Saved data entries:
──────────────────────────────

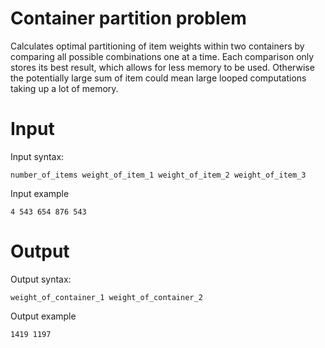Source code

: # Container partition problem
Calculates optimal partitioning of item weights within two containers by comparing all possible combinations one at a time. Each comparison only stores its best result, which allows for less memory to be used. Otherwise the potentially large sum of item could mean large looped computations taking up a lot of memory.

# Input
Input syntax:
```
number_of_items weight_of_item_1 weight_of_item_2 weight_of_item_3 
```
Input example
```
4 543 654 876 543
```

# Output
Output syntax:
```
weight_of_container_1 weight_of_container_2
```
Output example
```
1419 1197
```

──────────────────────────────

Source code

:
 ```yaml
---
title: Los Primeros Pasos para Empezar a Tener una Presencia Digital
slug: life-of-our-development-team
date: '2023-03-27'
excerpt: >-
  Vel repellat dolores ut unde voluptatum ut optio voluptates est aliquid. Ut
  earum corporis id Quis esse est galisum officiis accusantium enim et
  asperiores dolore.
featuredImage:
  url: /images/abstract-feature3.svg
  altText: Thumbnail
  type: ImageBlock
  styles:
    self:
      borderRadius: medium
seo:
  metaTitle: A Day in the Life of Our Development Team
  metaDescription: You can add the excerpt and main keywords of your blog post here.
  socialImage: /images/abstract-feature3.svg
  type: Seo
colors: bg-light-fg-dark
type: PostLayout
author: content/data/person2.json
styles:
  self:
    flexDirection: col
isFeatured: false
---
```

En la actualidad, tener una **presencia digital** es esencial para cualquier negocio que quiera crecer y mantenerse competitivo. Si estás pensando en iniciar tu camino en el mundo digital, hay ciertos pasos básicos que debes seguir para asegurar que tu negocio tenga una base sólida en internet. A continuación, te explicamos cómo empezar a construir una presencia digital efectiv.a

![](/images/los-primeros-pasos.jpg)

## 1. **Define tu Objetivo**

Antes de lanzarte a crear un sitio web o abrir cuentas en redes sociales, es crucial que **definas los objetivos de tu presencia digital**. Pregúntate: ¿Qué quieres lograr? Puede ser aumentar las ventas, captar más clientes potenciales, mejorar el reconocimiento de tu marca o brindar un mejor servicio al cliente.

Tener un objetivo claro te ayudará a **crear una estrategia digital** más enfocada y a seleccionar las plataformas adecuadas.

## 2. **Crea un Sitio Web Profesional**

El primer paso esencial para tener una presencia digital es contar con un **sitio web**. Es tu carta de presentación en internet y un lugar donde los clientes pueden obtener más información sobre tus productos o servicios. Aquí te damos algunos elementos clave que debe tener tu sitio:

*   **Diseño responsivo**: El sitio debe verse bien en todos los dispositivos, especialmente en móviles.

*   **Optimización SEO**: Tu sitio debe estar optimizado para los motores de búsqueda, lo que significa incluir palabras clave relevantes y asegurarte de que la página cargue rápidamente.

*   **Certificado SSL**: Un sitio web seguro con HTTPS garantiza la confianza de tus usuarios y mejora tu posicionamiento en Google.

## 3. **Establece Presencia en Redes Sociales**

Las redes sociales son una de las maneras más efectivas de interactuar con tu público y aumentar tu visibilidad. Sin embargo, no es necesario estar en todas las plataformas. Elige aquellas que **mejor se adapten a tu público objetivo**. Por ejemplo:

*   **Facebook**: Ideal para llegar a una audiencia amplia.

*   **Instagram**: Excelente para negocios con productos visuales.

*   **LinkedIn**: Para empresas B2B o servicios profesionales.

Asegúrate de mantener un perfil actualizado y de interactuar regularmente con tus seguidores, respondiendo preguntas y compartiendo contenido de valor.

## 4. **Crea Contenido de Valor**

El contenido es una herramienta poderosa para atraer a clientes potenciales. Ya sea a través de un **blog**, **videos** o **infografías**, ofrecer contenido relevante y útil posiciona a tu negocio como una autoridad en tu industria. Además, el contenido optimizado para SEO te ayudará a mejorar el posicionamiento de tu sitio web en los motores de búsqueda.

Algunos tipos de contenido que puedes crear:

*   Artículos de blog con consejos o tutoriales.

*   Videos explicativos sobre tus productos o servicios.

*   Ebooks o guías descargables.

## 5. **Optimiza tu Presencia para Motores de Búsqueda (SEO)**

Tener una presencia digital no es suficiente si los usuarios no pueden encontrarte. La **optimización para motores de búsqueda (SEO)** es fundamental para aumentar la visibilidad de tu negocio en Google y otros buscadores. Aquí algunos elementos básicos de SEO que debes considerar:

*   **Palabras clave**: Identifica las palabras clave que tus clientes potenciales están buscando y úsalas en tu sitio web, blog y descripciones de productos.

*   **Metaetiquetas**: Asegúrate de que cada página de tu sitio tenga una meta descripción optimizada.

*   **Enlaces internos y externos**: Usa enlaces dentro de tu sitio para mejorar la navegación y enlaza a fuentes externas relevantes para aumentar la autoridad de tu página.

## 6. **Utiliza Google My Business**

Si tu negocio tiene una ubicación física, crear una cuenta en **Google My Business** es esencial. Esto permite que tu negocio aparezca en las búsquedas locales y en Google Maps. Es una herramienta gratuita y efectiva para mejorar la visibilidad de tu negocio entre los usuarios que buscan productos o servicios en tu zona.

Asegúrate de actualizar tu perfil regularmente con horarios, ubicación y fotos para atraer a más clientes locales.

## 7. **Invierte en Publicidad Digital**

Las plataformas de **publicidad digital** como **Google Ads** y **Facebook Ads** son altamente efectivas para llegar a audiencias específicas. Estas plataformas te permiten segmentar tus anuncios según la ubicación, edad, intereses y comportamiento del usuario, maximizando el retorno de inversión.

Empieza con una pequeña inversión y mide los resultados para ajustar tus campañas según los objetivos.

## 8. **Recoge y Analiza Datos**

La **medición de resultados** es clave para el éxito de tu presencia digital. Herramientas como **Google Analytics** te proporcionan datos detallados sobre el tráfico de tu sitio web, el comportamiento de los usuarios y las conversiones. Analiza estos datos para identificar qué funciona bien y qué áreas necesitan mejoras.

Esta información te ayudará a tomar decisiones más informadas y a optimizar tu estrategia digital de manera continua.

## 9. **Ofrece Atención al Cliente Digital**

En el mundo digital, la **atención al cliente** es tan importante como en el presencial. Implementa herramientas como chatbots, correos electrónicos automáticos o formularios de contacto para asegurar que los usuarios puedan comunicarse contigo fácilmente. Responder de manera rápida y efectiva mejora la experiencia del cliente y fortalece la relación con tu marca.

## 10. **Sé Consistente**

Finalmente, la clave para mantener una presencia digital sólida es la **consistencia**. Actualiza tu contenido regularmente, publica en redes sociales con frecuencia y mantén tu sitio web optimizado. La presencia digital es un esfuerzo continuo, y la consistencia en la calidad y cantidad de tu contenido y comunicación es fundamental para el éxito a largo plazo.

──────────────────────────────

## EXERCISE DETAILS
Which lines of the data include the string "bien"? Copy each of them.

## EXPECTED ANSWER
*   **Diseño responsivo**: El sitio debe verse bien en todos los dispositivos, especialmente en móviles.
La **medición de resultados** es clave para el éxito de tu presencia digital. Herramientas como **Google Analytics** te proporcionan datos detallados sobre el tráfico de tu sitio web, el comportamiento de los usuarios y las conversiones. Analiza estos datos para identificar qué funciona bien y qué áreas necesitan mejoras.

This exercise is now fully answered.